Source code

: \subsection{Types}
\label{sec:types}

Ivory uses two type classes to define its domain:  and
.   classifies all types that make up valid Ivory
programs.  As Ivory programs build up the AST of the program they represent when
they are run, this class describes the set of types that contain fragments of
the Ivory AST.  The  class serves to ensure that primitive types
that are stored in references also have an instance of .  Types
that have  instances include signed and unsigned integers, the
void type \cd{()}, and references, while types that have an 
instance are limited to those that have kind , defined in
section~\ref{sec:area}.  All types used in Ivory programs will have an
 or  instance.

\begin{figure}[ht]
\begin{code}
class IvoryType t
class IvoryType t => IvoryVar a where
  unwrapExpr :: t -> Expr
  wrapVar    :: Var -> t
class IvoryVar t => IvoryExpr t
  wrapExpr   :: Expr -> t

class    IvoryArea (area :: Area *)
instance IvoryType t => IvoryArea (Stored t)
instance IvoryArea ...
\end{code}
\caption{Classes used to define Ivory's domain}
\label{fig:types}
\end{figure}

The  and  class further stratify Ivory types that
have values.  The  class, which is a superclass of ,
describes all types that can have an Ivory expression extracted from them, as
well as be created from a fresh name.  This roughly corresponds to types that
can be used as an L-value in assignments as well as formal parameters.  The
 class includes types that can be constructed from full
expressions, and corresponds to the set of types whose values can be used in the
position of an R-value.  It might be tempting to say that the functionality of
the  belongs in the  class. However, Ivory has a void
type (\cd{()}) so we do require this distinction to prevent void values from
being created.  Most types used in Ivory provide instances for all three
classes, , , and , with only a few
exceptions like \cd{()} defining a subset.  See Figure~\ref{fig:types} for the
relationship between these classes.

--

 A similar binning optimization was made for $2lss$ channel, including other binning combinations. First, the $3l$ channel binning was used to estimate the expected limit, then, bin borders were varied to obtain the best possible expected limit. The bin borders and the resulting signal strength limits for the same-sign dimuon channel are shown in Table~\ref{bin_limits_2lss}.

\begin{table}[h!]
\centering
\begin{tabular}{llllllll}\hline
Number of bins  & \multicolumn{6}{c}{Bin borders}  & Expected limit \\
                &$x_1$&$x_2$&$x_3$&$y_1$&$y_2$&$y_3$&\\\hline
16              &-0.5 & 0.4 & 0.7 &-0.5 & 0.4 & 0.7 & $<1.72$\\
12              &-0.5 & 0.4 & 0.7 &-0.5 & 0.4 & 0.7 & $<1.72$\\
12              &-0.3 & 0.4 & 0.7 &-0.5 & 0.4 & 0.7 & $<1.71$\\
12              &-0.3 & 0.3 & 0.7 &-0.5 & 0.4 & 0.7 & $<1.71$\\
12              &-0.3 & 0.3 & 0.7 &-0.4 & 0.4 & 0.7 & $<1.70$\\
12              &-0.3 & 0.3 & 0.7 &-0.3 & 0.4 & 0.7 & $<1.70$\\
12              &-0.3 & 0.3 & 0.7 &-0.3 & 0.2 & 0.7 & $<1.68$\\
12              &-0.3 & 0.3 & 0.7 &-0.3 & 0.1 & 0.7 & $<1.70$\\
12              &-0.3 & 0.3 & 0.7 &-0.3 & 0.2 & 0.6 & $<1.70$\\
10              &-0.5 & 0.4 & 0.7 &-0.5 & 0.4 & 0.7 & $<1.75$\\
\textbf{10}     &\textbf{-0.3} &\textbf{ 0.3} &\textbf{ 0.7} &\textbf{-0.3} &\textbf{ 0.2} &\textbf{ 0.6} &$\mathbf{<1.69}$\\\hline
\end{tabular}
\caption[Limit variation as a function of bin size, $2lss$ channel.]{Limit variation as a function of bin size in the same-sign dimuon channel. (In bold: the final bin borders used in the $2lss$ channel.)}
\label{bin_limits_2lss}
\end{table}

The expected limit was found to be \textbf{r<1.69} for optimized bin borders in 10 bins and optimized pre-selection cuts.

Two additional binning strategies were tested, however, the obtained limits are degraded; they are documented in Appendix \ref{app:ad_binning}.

Work instruction: Go through the records and show every line with the string "values" in it.

Exercise response:
have values.  The  class, which is a superclass of ,
expressions, and corresponds to the set of types whose values can be used in the
type (\cd{()}) so we do require this distinction to prevent void values from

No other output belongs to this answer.